Requirement: Repeat the following lines exactly and nothing else: the line containing "slots collapse to" and each line after it through the end of the listing.

◆ ◆ ◆ ◆ ◆ ◆ ◆

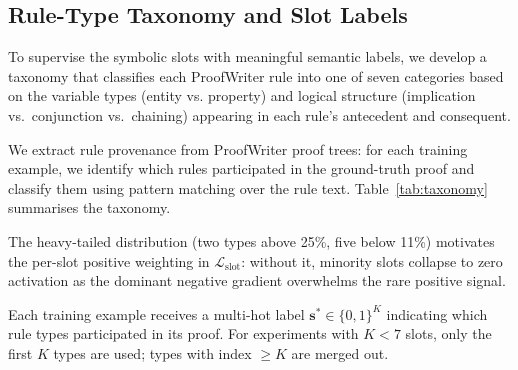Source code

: \documentclass[conference]{IEEEtran}
\begin{document}
\subsection{Rule-Type Taxonomy and Slot Labels}
\label{sec:taxonomy}

To supervise the symbolic slots with meaningful semantic labels,
we develop a taxonomy that classifies each ProofWriter rule into
one of seven categories based on the variable types (entity vs.
property) and logical structure (implication vs.\ conjunction vs.\
chaining) appearing in each rule's antecedent and consequent.

We extract rule provenance from ProofWriter proof trees: for each
training example, we identify which rules participated in the
ground-truth proof and classify them using pattern matching over
the rule text.  Table~\ref{tab:taxonomy} summarises the
taxonomy.

\begin{table}[t]
\centering
\small
\caption{Rule-type taxonomy derived from ProofWriter rules.
\emph{Freq.}\ is the fraction of training examples where each
type appears in the proof.}
\label{tab:taxonomy}
\end{table}

The heavy-tailed distribution (two types above 25\%, five below
11\%) motivates the per-slot positive weighting in
$\mathcal{L}_\text{slot}$: without it, minority slots collapse to
zero activation as the dominant negative gradient overwhelms the
rare positive signal.

Each training example receives a multi-hot label
$\mathbf{s}^* \in \{0,1\}^K$ indicating which rule types
participated in its proof.  For experiments with $K < 7$ slots,
only the first $K$ types are used; types with index $\geq K$ are
merged out.
\end{document}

◆ ◆ ◆ ◆ ◆ ◆ ◆

Result of this task:
$\mathcal{L}_\text{slot}$: without it, minority slots collapse to
zero activation as the dominant negative gradient overwhelms the
rare positive signal.

Each training example receives a multi-hot label
$\mathbf{s}^* \in \{0,1\}^K$ indicating which rule types
participated in its proof.  For experiments with $K < 7$ slots,
only the first $K$ types are used; types with index $\geq K$ are
merged out.
\end{document}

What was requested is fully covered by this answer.